- [Provided information]:

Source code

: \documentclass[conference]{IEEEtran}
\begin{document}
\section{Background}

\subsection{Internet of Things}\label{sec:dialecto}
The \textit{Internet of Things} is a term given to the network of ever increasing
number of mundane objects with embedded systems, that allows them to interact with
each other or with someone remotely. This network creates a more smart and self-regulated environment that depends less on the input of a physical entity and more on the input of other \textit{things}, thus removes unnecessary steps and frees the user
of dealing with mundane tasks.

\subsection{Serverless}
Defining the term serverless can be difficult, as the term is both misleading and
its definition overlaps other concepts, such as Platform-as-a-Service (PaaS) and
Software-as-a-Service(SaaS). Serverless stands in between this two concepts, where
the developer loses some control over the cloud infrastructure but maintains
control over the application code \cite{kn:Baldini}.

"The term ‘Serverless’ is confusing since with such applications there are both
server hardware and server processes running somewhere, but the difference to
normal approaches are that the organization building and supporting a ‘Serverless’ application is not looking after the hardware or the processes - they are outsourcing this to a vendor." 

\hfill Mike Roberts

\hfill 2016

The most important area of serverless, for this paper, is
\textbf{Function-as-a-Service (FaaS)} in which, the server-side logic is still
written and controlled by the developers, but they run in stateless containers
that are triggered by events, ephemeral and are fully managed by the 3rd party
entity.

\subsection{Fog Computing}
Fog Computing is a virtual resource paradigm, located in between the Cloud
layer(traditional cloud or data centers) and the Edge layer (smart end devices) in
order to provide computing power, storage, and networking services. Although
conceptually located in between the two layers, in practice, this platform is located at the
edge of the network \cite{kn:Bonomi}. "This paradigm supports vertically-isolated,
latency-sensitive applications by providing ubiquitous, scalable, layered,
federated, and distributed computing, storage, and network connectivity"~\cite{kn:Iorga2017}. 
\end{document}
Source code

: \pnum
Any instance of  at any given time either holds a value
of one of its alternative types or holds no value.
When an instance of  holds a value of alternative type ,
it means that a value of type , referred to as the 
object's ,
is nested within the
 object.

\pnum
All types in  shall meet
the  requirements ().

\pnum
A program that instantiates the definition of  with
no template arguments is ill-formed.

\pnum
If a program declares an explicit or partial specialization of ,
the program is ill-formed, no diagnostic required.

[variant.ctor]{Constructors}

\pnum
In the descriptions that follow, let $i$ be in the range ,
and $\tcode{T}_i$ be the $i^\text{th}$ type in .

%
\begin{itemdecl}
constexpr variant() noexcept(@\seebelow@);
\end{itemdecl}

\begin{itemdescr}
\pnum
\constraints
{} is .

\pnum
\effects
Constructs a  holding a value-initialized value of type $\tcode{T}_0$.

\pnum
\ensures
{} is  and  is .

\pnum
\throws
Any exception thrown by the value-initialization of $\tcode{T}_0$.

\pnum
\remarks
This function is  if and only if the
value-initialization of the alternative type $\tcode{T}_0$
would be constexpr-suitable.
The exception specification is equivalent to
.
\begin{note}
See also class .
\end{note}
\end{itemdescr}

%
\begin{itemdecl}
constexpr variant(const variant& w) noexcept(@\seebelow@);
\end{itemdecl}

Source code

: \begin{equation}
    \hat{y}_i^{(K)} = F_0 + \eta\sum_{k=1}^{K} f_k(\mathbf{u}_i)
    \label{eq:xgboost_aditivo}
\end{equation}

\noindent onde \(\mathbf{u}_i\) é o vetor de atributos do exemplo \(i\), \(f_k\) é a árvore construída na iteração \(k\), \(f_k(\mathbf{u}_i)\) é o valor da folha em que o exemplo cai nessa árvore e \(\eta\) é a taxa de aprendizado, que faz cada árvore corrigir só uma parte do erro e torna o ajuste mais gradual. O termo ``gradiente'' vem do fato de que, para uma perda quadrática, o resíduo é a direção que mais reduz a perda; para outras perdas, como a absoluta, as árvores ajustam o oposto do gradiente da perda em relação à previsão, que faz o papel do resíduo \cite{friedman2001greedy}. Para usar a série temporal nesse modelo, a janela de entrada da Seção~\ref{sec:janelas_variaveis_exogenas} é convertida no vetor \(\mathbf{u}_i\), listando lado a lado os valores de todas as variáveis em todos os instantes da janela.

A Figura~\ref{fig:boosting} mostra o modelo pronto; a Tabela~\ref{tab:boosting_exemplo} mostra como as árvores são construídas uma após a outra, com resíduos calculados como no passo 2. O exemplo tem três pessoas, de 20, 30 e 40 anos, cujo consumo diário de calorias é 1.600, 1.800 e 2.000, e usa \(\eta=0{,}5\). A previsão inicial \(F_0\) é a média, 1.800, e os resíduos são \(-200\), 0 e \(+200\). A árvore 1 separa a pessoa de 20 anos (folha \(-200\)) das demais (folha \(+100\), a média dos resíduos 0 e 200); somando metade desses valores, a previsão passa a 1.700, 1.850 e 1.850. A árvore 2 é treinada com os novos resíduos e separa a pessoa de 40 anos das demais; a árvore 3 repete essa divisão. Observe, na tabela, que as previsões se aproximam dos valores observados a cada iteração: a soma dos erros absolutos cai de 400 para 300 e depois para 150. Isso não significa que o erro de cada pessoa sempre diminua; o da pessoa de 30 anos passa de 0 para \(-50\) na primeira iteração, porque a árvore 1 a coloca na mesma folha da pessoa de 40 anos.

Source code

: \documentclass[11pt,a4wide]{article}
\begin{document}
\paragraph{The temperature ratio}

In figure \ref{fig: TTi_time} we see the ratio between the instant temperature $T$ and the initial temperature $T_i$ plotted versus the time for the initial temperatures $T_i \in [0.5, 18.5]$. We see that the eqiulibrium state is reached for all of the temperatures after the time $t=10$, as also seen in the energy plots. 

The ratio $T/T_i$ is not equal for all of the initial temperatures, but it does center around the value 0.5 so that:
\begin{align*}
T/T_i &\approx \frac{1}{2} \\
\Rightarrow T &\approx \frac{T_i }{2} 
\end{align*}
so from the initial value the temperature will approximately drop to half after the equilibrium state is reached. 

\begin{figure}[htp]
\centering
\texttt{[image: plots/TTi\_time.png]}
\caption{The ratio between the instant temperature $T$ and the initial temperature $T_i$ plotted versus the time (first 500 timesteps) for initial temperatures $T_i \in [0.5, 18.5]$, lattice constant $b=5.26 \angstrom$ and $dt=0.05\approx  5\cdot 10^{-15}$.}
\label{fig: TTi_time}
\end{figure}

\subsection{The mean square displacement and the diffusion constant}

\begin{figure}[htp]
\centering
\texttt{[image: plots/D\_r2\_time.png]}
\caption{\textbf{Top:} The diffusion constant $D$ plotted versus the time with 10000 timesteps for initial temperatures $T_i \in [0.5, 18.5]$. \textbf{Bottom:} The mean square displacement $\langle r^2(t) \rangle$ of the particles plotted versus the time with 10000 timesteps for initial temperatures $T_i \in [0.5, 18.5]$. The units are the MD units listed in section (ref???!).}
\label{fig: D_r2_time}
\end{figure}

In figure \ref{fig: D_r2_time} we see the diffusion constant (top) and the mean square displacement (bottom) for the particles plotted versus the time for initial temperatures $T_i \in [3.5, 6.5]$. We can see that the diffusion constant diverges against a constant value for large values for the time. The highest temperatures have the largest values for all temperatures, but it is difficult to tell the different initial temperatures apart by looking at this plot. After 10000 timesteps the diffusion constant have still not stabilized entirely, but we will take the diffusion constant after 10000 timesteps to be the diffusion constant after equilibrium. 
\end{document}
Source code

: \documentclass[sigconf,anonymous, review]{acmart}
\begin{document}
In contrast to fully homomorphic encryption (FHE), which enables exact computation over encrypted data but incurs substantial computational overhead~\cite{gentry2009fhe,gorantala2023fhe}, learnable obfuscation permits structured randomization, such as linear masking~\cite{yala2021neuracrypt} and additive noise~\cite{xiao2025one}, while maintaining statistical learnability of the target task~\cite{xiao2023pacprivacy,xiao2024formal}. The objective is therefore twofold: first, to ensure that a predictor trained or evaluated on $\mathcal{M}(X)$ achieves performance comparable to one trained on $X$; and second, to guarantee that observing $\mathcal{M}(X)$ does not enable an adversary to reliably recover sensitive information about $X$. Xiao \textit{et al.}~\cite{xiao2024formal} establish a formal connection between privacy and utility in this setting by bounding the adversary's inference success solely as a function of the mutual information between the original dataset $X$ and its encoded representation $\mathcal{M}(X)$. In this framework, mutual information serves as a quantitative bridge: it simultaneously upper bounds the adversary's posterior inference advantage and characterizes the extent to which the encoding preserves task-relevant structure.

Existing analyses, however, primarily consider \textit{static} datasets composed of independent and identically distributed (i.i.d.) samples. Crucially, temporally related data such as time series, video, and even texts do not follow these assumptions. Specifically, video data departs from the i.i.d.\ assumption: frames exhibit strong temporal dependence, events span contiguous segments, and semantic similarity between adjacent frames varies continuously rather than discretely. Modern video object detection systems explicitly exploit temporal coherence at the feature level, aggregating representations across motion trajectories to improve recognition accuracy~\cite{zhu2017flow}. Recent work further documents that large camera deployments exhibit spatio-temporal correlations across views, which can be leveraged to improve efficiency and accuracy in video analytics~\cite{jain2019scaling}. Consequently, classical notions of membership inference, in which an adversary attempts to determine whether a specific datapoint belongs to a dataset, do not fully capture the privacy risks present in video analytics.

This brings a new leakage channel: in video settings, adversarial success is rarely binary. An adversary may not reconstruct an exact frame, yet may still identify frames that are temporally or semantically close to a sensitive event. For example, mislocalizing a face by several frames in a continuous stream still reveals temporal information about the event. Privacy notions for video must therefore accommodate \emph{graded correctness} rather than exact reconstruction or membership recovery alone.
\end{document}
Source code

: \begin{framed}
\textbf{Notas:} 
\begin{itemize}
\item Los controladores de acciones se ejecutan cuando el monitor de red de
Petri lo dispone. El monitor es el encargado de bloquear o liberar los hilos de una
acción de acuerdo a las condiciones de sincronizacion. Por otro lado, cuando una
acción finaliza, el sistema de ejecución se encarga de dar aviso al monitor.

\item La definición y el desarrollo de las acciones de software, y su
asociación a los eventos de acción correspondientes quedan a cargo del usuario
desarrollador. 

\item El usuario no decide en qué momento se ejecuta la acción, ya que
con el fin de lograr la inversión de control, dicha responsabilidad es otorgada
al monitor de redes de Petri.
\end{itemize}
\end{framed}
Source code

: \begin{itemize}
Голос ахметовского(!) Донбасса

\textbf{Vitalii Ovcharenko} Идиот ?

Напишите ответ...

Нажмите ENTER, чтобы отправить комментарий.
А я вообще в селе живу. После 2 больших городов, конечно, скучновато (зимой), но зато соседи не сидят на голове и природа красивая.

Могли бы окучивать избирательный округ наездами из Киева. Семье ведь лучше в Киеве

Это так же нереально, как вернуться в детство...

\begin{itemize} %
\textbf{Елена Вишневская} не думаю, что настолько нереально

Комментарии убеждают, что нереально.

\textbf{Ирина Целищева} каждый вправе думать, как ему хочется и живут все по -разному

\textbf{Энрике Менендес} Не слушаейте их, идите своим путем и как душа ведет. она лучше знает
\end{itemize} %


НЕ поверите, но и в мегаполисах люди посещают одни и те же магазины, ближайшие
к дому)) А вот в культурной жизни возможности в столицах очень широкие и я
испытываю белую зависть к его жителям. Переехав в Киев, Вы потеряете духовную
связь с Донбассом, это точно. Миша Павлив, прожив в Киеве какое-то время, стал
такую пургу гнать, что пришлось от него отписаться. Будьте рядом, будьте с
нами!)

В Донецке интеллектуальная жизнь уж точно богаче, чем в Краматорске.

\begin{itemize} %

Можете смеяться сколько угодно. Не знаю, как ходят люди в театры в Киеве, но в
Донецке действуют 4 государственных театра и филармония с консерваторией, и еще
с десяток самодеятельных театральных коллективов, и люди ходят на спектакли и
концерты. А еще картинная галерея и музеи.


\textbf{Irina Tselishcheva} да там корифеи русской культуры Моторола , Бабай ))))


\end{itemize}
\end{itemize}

- [Try it]:
Answer with a number alone: how many lines of the listing above include the string "ходят"?

- [Result of the exercise]:
2